* [YOUR INSTRUCTIONS]: Each line below from the one containing "the REST API:</span></span>" through the one containing "POST and GET.</span></span>" should be output exactly as it stands, and no other line should appear.

::::::::

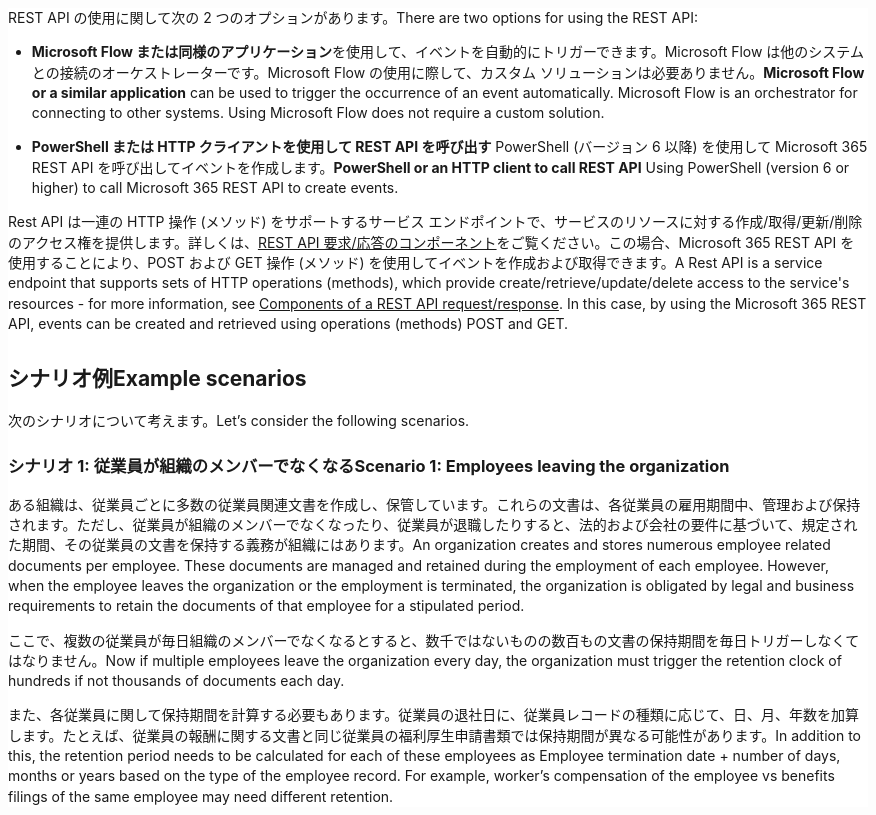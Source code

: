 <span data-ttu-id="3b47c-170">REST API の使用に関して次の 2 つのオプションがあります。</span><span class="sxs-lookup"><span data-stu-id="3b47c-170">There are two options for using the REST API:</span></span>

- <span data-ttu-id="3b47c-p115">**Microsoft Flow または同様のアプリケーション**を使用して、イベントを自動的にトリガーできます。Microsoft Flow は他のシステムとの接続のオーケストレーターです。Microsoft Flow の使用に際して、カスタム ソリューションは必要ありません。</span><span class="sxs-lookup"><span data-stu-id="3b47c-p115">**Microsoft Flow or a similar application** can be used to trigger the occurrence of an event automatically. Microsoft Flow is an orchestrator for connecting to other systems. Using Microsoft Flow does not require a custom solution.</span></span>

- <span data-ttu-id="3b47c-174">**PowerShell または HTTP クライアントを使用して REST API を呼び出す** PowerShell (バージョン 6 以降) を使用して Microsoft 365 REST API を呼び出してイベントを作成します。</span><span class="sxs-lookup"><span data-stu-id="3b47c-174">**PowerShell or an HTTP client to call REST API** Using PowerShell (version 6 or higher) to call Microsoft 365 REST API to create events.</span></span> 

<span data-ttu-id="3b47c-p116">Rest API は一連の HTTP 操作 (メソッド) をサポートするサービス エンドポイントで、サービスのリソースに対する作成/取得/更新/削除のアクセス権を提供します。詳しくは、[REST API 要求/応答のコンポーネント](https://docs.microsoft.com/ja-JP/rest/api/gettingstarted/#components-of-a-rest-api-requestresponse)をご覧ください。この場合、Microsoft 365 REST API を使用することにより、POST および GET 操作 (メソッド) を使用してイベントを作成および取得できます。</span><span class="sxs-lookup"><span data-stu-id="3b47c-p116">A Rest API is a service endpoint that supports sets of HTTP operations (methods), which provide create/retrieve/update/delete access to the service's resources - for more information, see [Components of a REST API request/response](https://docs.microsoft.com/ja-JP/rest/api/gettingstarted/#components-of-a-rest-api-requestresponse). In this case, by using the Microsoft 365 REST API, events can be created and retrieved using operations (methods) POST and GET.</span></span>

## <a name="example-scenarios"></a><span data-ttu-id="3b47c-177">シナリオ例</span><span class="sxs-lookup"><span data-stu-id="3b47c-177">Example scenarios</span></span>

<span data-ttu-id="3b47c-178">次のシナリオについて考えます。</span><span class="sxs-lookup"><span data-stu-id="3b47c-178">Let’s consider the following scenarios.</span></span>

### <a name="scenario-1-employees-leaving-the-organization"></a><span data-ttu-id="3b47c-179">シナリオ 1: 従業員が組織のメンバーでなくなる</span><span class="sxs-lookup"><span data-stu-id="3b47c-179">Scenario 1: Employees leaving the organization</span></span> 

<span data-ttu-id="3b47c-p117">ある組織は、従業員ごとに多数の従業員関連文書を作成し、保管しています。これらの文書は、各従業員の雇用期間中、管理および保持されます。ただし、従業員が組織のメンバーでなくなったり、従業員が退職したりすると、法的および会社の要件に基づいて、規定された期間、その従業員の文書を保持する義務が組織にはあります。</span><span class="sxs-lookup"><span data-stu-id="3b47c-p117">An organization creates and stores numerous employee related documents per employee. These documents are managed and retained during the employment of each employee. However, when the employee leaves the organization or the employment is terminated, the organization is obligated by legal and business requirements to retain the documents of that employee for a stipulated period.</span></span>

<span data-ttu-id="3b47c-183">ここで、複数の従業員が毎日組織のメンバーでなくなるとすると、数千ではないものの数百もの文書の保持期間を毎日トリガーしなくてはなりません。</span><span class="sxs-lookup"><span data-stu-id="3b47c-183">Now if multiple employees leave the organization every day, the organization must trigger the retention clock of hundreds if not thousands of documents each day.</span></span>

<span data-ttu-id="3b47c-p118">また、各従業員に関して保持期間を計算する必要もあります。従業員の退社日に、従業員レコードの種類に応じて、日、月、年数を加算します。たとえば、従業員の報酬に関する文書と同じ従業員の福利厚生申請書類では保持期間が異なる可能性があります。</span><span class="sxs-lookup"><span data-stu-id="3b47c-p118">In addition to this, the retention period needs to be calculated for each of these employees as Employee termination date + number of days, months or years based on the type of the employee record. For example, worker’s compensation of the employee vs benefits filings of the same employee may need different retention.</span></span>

::::::::

* [WRITTEN ANSWER]:
: <span data-ttu-id="3b47c-170">REST API の使用に関して次の 2 つのオプションがあります。</span><span class="sxs-lookup"><span data-stu-id="3b47c-170">There are two options for using the REST API:</span></span>

- <span data-ttu-id="3b47c-p115">**Microsoft Flow または同様のアプリケーション**を使用して、イベントを自動的にトリガーできます。Microsoft Flow は他のシステムとの接続のオーケストレーターです。Microsoft Flow の使用に際して、カスタム ソリューションは必要ありません。</span><span class="sxs-lookup"><span data-stu-id="3b47c-p115">**Microsoft Flow or a similar application** can be used to trigger the occurrence of an event automatically. Microsoft Flow is an orchestrator for connecting to other systems. Using Microsoft Flow does not require a custom solution.</span></span>

- <span data-ttu-id="3b47c-174">**PowerShell または HTTP クライアントを使用して REST API を呼び出す** PowerShell (バージョン 6 以降) を使用して Microsoft 365 REST API を呼び出してイベントを作成します。</span><span class="sxs-lookup"><span data-stu-id="3b47c-174">**PowerShell or an HTTP client to call REST API** Using PowerShell (version 6 or higher) to call Microsoft 365 REST API to create events.</span></span> 

<span data-ttu-id="3b47c-p116">Rest API は一連の HTTP 操作 (メソッド) をサポートするサービス エンドポイントで、サービスのリソースに対する作成/取得/更新/削除のアクセス権を提供します。詳しくは、[REST API 要求/応答のコンポーネント](https://docs.microsoft.com/ja-JP/rest/api/gettingstarted/#components-of-a-rest-api-requestresponse)をご覧ください。この場合、Microsoft 365 REST API を使用することにより、POST および GET 操作 (メソッド) を使用してイベントを作成および取得できます。</span><span class="sxs-lookup"><span data-stu-id="3b47c-p116">A Rest API is a service endpoint that supports sets of HTTP operations (methods), which provide create/retrieve/update/delete access to the service's resources - for more information, see [Components of a REST API request/response](https://docs.microsoft.com/ja-JP/rest/api/gettingstarted/#components-of-a-rest-api-requestresponse). In this case, by using the Microsoft 365 REST API, events can be created and retrieved using operations (methods) POST and GET.</span></span>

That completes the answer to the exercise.